> _DESCRIPTION OF THE TASK_: Every entry below needs to be copied exactly.

Stored data entries:

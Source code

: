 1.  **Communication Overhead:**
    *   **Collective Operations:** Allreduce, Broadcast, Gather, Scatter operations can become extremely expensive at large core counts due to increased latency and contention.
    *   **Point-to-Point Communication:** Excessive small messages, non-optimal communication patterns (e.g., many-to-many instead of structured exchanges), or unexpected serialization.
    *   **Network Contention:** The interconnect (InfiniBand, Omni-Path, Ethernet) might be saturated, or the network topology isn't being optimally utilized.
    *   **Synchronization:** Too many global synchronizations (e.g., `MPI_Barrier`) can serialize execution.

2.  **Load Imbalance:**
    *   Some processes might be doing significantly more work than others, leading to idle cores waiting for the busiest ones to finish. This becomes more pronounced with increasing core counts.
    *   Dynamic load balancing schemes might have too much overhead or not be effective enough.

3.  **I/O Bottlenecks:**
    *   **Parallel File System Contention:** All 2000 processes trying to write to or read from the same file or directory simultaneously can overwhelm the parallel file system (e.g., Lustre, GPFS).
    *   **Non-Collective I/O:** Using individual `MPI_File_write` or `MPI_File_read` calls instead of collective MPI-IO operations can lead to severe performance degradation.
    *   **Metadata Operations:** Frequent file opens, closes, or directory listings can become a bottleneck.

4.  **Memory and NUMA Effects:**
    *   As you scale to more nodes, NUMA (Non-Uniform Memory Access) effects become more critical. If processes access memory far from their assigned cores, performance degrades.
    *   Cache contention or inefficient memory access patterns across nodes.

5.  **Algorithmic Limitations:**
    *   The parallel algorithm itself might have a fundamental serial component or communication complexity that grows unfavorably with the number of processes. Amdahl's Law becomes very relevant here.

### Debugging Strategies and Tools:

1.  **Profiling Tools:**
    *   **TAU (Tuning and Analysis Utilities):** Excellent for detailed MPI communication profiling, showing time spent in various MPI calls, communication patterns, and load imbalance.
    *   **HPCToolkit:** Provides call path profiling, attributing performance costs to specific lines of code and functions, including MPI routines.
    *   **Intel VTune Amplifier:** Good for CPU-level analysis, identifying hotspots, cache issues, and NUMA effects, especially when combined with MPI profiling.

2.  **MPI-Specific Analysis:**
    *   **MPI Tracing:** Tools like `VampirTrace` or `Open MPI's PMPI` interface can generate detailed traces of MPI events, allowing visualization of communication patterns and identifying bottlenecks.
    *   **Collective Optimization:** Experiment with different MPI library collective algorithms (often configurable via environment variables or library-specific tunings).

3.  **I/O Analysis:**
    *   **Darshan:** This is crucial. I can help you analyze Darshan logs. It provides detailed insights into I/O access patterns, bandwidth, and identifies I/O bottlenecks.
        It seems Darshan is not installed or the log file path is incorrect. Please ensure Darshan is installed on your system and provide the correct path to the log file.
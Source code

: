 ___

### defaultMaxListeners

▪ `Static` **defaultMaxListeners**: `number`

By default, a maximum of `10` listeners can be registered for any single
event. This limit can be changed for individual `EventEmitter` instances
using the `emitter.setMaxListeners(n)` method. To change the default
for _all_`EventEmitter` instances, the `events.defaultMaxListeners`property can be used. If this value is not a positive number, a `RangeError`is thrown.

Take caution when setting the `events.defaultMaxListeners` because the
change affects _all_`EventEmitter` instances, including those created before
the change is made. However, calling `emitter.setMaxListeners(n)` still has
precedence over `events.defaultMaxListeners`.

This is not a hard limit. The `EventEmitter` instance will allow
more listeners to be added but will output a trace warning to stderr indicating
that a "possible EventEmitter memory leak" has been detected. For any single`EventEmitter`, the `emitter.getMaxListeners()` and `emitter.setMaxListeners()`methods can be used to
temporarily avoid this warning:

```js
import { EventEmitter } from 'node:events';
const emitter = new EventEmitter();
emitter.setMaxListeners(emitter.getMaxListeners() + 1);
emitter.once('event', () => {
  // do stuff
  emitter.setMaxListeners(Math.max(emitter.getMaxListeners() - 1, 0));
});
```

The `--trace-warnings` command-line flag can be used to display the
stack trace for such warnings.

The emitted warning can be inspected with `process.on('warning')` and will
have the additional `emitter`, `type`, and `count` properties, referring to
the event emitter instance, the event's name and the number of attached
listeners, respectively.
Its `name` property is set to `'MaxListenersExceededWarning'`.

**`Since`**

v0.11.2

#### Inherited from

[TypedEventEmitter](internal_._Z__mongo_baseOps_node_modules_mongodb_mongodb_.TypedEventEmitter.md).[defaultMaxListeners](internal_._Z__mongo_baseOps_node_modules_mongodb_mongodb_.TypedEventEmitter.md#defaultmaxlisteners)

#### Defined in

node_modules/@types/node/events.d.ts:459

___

> _SOLUTION_:
Source code

: 1.  **Communication Overhead:**
    *   **Collective Operations:** Allreduce, Broadcast, Gather, Scatter operations can become extremely expensive at large core counts due to increased latency and contention.
    *   **Point-to-Point Communication:** Excessive small messages, non-optimal communication patterns (e.g., many-to-many instead of structured exchanges), or unexpected serialization.
    *   **Network Contention:** The interconnect (InfiniBand, Omni-Path, Ethernet) might be saturated, or the network topology isn't being optimally utilized.
    *   **Synchronization:** Too many global synchronizations (e.g., `MPI_Barrier`) can serialize execution.

2.  **Load Imbalance:**
    *   Some processes might be doing significantly more work than others, leading to idle cores waiting for the busiest ones to finish. This becomes more pronounced with increasing core counts.
    *   Dynamic load balancing schemes might have too much overhead or not be effective enough.

3.  **I/O Bottlenecks:**
    *   **Parallel File System Contention:** All 2000 processes trying to write to or read from the same file or directory simultaneously can overwhelm the parallel file system (e.g., Lustre, GPFS).
    *   **Non-Collective I/O:** Using individual `MPI_File_write` or `MPI_File_read` calls instead of collective MPI-IO operations can lead to severe performance degradation.
    *   **Metadata Operations:** Frequent file opens, closes, or directory listings can become a bottleneck.

4.  **Memory and NUMA Effects:**
    *   As you scale to more nodes, NUMA (Non-Uniform Memory Access) effects become more critical. If processes access memory far from their assigned cores, performance degrades.
    *   Cache contention or inefficient memory access patterns across nodes.

5.  **Algorithmic Limitations:**
    *   The parallel algorithm itself might have a fundamental serial component or communication complexity that grows unfavorably with the number of processes. Amdahl's Law becomes very relevant here.

### Debugging Strategies and Tools:

1.  **Profiling Tools:**
    *   **TAU (Tuning and Analysis Utilities):** Excellent for detailed MPI communication profiling, showing time spent in various MPI calls, communication patterns, and load imbalance.
    *   **HPCToolkit:** Provides call path profiling, attributing performance costs to specific lines of code and functions, including MPI routines.
    *   **Intel VTune Amplifier:** Good for CPU-level analysis, identifying hotspots, cache issues, and NUMA effects, especially when combined with MPI profiling.

2.  **MPI-Specific Analysis:**
    *   **MPI Tracing:** Tools like `VampirTrace` or `Open MPI's PMPI` interface can generate detailed traces of MPI events, allowing visualization of communication patterns and identifying bottlenecks.
    *   **Collective Optimization:** Experiment with different MPI library collective algorithms (often configurable via environment variables or library-specific tunings).

3.  **I/O Analysis:**
    *   **Darshan:** This is crucial. I can help you analyze Darshan logs. It provides detailed insights into I/O access patterns, bandwidth, and identifies I/O bottlenecks.
        It seems Darshan is not installed or the log file path is incorrect. Please ensure Darshan is installed on your system and provide the correct path to the log file.
Source code

: ___

### defaultMaxListeners

▪ `Static` **defaultMaxListeners**: `number`

By default, a maximum of `10` listeners can be registered for any single
event. This limit can be changed for individual `EventEmitter` instances
using the `emitter.setMaxListeners(n)` method. To change the default
for _all_`EventEmitter` instances, the `events.defaultMaxListeners`property can be used. If this value is not a positive number, a `RangeError`is thrown.

Take caution when setting the `events.defaultMaxListeners` because the
change affects _all_`EventEmitter` instances, including those created before
the change is made. However, calling `emitter.setMaxListeners(n)` still has
precedence over `events.defaultMaxListeners`.

This is not a hard limit. The `EventEmitter` instance will allow
more listeners to be added but will output a trace warning to stderr indicating
that a "possible EventEmitter memory leak" has been detected. For any single`EventEmitter`, the `emitter.getMaxListeners()` and `emitter.setMaxListeners()`methods can be used to
temporarily avoid this warning:

```js
import { EventEmitter } from 'node:events';
const emitter = new EventEmitter();
emitter.setMaxListeners(emitter.getMaxListeners() + 1);
emitter.once('event', () => {
  // do stuff
  emitter.setMaxListeners(Math.max(emitter.getMaxListeners() - 1, 0));
});
```

The `--trace-warnings` command-line flag can be used to display the
stack trace for such warnings.

The emitted warning can be inspected with `process.on('warning')` and will
have the additional `emitter`, `type`, and `count` properties, referring to
the event emitter instance, the event's name and the number of attached
listeners, respectively.
Its `name` property is set to `'MaxListenersExceededWarning'`.

**`Since`**

v0.11.2

#### Inherited from

[TypedEventEmitter](internal_._Z__mongo_baseOps_node_modules_mongodb_mongodb_.TypedEventEmitter.md).[defaultMaxListeners](internal_._Z__mongo_baseOps_node_modules_mongodb_mongodb_.TypedEventEmitter.md#defaultmaxlisteners)

#### Defined in

node_modules/@types/node/events.d.ts:459

___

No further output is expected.